# BRIEF:
Note on the material below: return exactly the lines from the line that holds "To learn React, check" through the line that holds "Third, on the", and leave out each picture.
☆ ☆ ☆ ☆ ☆ ☆ ☆
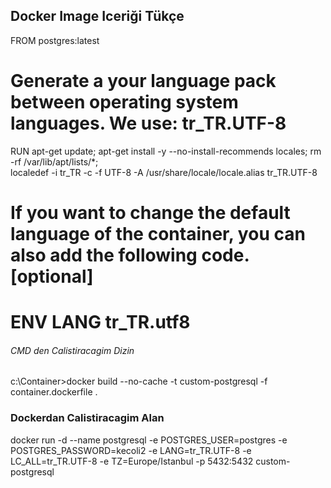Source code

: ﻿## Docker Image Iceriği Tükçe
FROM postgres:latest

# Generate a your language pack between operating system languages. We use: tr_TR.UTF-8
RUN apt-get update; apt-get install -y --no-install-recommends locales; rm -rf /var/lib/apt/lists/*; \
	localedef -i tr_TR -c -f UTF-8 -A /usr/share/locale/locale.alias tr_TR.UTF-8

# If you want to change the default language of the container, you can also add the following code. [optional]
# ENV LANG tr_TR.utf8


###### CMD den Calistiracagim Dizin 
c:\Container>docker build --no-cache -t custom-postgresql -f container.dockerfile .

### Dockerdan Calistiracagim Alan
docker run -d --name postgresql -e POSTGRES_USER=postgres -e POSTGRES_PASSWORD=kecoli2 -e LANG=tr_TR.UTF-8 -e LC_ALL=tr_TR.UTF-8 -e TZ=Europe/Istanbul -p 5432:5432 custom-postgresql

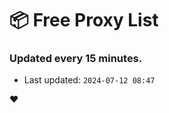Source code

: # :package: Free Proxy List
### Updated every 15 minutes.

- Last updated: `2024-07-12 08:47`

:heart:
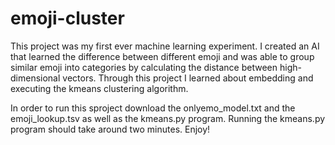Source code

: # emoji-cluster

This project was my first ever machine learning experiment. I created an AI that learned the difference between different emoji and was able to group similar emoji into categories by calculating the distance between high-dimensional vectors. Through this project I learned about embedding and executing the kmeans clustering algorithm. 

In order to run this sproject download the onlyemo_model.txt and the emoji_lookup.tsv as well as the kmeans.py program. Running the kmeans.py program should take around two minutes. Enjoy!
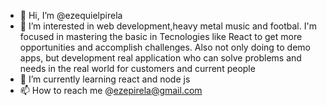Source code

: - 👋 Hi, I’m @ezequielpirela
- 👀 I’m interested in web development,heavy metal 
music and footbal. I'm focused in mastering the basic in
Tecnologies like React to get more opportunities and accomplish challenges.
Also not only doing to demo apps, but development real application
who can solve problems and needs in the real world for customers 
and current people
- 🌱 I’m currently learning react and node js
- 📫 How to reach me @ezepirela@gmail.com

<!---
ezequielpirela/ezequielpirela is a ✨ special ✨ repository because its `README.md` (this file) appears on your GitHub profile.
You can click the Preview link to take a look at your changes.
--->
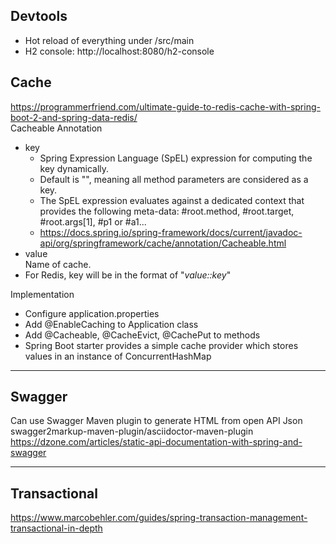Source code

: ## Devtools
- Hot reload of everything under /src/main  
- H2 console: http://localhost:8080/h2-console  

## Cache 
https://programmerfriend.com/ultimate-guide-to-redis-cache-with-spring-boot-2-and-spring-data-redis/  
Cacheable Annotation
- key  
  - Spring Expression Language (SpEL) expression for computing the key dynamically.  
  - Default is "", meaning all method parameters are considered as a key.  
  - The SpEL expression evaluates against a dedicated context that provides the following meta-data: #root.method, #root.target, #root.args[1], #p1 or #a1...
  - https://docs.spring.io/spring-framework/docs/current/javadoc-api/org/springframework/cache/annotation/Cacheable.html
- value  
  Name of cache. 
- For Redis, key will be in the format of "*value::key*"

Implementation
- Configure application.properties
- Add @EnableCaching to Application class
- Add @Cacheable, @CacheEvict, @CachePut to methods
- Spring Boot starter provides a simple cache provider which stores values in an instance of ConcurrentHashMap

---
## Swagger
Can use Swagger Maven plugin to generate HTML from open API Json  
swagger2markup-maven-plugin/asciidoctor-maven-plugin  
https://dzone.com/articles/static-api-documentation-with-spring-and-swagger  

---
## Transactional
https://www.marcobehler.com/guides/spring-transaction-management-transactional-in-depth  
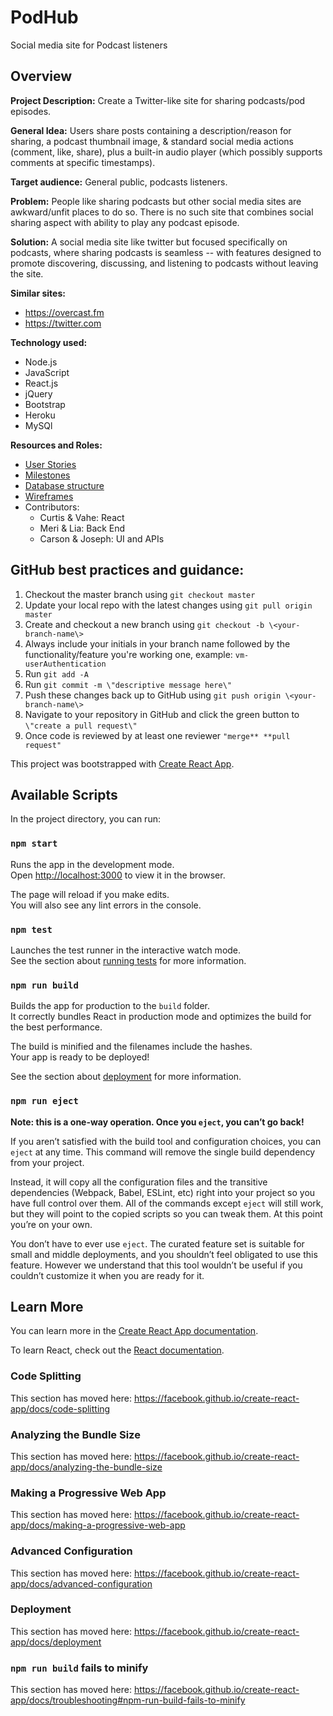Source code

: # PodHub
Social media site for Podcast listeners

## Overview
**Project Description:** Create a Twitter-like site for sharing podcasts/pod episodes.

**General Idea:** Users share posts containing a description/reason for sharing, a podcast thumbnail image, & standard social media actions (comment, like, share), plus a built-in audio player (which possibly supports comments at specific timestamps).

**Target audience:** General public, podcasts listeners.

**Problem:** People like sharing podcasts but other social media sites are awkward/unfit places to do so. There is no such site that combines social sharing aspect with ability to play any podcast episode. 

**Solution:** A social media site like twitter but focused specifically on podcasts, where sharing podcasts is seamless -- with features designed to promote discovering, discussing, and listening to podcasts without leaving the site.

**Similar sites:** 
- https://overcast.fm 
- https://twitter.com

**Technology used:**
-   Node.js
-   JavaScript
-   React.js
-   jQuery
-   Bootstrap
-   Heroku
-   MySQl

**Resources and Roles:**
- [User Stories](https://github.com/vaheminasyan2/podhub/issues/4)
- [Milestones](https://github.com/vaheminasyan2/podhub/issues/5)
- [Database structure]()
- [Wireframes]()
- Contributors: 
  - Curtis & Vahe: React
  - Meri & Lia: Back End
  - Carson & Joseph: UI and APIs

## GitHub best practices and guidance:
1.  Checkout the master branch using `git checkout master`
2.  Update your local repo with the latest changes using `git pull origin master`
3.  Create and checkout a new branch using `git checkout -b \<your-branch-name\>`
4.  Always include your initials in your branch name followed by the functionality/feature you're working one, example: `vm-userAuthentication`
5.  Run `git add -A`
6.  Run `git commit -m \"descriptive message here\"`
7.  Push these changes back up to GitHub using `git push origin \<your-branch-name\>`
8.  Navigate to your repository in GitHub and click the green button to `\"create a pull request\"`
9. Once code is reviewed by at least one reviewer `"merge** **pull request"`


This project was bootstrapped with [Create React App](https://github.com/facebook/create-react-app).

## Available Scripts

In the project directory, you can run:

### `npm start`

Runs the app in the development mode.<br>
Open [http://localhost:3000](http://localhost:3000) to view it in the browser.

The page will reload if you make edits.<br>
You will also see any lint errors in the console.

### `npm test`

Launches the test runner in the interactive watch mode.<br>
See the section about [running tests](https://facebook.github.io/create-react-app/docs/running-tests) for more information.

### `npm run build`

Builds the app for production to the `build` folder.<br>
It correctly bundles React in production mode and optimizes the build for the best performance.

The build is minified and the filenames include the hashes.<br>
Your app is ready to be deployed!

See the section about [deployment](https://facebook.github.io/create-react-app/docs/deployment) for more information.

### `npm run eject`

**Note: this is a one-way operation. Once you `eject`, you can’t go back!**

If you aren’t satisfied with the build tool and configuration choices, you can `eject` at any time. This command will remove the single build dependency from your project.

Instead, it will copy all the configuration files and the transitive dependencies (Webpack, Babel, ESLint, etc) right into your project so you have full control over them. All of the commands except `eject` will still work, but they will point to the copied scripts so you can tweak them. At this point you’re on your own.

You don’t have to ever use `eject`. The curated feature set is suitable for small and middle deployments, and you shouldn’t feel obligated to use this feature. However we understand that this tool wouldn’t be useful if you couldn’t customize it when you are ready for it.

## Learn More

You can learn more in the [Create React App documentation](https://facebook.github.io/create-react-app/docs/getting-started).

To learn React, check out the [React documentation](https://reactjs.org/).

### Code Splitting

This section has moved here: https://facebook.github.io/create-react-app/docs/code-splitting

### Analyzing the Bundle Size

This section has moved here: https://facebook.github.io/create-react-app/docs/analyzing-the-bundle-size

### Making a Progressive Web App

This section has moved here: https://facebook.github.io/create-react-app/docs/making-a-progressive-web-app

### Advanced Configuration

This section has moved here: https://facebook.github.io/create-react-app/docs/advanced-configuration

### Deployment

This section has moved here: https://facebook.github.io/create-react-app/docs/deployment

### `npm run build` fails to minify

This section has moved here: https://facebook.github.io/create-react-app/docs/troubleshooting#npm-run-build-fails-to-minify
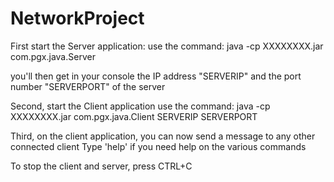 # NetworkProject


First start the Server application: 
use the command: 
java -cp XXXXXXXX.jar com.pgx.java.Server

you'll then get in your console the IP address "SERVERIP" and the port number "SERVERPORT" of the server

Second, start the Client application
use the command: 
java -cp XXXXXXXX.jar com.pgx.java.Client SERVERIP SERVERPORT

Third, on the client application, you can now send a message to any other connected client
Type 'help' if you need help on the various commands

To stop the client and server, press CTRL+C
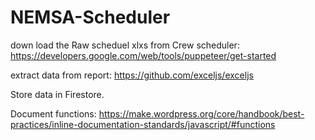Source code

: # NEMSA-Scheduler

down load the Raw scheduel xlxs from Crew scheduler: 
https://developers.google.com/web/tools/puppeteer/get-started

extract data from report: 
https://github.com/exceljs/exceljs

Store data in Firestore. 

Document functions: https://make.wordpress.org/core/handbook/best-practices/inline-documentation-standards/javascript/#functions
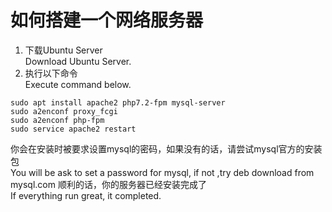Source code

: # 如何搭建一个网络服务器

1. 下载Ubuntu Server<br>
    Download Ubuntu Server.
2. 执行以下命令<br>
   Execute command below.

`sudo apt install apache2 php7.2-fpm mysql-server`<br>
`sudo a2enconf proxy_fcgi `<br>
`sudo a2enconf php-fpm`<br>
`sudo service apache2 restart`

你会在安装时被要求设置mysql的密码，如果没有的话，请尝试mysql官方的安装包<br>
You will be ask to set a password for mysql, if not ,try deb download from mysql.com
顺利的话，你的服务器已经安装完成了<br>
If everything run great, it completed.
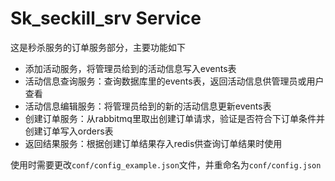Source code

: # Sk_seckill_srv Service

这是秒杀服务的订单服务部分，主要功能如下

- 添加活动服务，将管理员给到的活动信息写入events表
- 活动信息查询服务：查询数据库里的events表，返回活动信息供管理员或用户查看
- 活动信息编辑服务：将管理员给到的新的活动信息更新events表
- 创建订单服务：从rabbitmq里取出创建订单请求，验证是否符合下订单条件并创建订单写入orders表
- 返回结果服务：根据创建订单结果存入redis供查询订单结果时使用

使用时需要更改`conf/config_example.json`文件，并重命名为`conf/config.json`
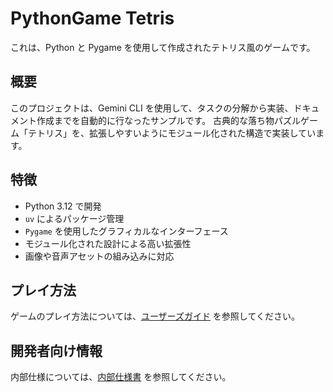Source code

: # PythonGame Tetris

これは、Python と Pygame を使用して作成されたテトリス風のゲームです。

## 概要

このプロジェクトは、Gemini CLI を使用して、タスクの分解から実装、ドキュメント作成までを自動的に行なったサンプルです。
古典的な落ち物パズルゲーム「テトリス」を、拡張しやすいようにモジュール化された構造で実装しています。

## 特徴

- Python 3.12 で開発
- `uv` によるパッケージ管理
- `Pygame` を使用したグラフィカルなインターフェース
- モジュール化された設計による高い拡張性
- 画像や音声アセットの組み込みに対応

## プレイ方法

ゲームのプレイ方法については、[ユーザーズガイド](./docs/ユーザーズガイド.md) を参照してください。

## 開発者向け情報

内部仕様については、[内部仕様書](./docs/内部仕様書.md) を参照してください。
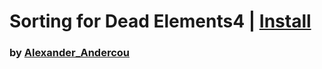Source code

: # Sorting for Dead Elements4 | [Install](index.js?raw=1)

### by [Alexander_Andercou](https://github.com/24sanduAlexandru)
☆ ☆ ☆ ☆ ☆ ☆ ☆
# ANSWER TO THIS TASK:
To learn React, check out the [React documentation](https://reactjs.org/).

### Code Splitting

This section has moved here: https://facebook.github.io/create-react-app/docs/code-splitting

### Analyzing the Bundle Size

This section has moved here: https://facebook.github.io/create-react-app/docs/analyzing-the-bundle-size

### Making a Progressive Web App

This section has moved here: https://facebook.github.io/create-react-app/docs/making-a-progressive-web-app

### Advanced Configuration

This section has moved here: https://facebook.github.io/create-react-app/docs/advanced-configuration

### Deployment

This section has moved here: https://facebook.github.io/create-react-app/docs/deployment

### `npm run build` fails to minify

This section has moved here: https://facebook.github.io/create-react-app/docs/troubleshooting#npm-run-build-fails-to-minify
 # NetworkProject


First start the Server application: 
use the command: 
java -cp XXXXXXXX.jar com.pgx.java.Server

you'll then get in your console the IP address "SERVERIP" and the port number "SERVERPORT" of the server

Second, start the Client application
use the command: 
java -cp XXXXXXXX.jar com.pgx.java.Client SERVERIP SERVERPORT

Third, on the client application, you can now send a message to any other connected client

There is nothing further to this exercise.